Problem requirements: Each line of the entries, from the first to the line containing "これが、2つの独立した状態変数を宣言するのと同じように機能する理由です！", is to be transcribed exactly as it stands; include no other lines.

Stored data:
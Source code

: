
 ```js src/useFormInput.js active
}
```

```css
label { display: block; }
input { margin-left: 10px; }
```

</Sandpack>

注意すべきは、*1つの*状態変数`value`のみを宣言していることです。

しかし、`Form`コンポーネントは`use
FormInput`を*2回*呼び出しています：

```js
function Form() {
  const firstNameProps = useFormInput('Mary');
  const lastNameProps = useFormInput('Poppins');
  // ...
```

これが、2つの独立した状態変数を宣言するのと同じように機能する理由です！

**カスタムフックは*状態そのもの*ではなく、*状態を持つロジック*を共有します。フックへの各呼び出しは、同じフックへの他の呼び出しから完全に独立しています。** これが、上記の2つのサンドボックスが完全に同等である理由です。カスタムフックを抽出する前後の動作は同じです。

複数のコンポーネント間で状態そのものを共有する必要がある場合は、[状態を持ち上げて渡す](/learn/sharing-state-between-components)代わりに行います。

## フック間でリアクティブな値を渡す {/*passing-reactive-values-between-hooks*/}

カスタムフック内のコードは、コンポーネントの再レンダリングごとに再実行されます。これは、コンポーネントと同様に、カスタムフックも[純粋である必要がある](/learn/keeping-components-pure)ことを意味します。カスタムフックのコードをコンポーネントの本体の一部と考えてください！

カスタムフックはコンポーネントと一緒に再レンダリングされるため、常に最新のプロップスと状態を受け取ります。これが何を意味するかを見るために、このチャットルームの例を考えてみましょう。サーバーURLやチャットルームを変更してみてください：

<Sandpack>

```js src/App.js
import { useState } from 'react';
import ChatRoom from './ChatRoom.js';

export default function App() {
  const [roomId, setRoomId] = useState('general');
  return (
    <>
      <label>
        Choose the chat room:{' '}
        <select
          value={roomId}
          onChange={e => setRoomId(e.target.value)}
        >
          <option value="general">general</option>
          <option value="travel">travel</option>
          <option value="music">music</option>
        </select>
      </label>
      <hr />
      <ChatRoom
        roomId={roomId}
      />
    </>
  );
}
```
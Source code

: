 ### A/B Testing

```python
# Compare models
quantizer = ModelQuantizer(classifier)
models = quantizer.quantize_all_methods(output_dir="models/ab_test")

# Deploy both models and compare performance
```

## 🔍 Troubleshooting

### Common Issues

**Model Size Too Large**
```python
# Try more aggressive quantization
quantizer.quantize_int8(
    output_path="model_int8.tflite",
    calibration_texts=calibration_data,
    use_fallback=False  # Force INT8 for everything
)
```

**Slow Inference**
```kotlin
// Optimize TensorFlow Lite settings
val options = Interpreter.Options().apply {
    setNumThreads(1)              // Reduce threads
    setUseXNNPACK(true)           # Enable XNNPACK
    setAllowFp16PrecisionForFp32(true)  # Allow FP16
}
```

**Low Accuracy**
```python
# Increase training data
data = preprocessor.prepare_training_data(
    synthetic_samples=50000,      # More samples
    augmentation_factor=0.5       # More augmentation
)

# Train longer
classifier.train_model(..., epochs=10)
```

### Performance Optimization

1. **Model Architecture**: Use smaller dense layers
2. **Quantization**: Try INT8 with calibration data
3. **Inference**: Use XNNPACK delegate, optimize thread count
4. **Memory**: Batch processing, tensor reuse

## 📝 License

Task result:
Source code

:
 ```js src/useFormInput.js active
}
```

```css
label { display: block; }
input { margin-left: 10px; }
```

</Sandpack>

注意すべきは、*1つの*状態変数`value`のみを宣言していることです。

しかし、`Form`コンポーネントは`use
FormInput`を*2回*呼び出しています：

```js
function Form() {
  const firstNameProps = useFormInput('Mary');
  const lastNameProps = useFormInput('Poppins');
  // ...
```

これが、2つの独立した状態変数を宣言するのと同じように機能する理由です！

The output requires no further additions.